An issue that I see far too often in couple’s therapy, is the issue that the couple puts all their time, energy, and finances into planning a big wedding, but focuses very little energy on the life that is to follow the big day. Planning a wedding can be many things. It can be fun, exciting, nerve wracking, and stressful. It can be all consuming, and initial plans and budgets often go out the window, as opinions, prices, and the unexpected come into play. So much time is spent on finding the perfect dress, the most beautiful flowers, the ideal location, but what about the ideal life? People spend so much time focused on planning this one big day, that they do not have important discussions, they fail to find common ground on essential issues, and they assume that issues they have will somehow magically go away once the commitment is made.
The above scenario is what lands more couples than I can name in couple’s therapy, or even on the road to divorce, very early in their marriage. When the big buildup of the wedding day, the gifts, and the honeymoon, wear off, the couple is faced with the day to day realities of their new life together. They often find that they have very different ways of dealing with things, and some very different thoughts about how essential issues are handled. If these issues were not discussed and come to an agreement on BEFORE the wedding day, they can spell trouble for the days ahead.
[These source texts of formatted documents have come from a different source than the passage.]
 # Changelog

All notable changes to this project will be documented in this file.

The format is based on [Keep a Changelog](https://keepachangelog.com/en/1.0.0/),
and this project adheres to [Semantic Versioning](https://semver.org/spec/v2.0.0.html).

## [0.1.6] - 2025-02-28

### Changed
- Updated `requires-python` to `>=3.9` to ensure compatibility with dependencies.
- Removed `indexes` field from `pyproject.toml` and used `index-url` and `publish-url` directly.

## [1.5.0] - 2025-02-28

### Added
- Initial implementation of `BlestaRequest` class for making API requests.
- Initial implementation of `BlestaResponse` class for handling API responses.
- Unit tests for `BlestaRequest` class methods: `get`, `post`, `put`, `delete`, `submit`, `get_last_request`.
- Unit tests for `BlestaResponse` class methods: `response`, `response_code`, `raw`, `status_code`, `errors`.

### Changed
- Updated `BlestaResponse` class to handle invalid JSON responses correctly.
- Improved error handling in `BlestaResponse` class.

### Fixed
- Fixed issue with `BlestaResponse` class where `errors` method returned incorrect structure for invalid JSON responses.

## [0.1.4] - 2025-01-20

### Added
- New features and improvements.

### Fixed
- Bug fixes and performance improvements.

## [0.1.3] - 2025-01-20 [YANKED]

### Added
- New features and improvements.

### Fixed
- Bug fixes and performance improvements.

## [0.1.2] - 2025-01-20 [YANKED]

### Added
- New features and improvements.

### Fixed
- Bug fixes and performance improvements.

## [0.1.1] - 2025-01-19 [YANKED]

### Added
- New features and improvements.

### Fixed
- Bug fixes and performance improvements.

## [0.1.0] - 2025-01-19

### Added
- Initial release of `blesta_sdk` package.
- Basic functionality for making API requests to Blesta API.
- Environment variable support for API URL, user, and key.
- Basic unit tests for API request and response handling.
There are some issues that a couple considers “deal-breakers,” and if you are not on the same page about this before the wedding, don’t assume that you will suddenly be after. We all have certain values, thoughts, and beliefs, about how our life, our married life, and that of any potential children we may have. Knowing our core beliefs, and ways that we feel our life needs to be lived with our partner, without exception is something that should be discussed and brought to resolution before anyone walks down the aisle. Many people think the idea of therapy prior to marriage is odd, or a sign of trouble ahead. However, the fact of the matter is that this is a very healthy choice to speak with someone and have an unbiased third-party work with the couple to come to compromises and solutions to the issues that could cause conflict quickly in their relationship.
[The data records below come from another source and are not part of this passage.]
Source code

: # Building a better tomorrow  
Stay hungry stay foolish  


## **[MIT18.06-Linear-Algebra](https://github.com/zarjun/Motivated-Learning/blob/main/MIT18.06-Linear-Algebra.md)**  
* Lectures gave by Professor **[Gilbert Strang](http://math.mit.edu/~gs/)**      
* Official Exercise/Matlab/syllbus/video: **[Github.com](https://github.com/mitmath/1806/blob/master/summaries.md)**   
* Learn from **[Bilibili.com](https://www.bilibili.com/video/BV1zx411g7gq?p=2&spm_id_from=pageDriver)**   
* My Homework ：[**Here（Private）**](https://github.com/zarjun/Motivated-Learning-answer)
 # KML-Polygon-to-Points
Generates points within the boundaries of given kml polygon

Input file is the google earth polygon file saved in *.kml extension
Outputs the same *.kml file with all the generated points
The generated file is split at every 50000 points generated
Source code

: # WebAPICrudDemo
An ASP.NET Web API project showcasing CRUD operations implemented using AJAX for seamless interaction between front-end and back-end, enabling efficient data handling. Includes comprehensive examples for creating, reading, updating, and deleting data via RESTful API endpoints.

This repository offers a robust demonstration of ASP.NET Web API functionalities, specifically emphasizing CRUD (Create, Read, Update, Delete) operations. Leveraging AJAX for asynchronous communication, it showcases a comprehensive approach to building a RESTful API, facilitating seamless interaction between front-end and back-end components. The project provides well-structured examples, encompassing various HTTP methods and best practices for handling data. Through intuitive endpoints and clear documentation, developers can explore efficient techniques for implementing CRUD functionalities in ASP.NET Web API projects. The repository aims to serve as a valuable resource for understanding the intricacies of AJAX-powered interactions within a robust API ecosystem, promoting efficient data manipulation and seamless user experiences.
Discussions of this nature, with each other, or a third party such as a therapist, may also help bring you to the reality you are avoiding, that the two of you are not actually compatible as a couple, and that, as much as it might pain you, the two of you are not each other’s perfect match. Surprisingly, large numbers of couples realize this fact during the planning stages of the wedding, and are too embarrassed, feel they are too financially invested in the event, or fear what others will think if they call off the wedding. The fact is that making that difficult decision now, while not ideal, will save you a great deal of pain, frustration, and heartache after the fact.
This is not to say that almost any issue cannot be worked out, if the couple is willing, flexible, and able to try and do so. However, it is also not saying that anyone is a bad person if they are honest with themselves and with each other, and realize that they have become so caught up in the planning that they have neglected to be honest about the health and feasibility of the relationships ultimate success. The bottom line is, a wedding is a day. It can be fun, it can be beautiful, and it can be a touching display of your commitment to each other. However, it is just one day, and the enduring commitment is the life you lead together from that day forward. Be certain you are tending to that with a much attention and energy.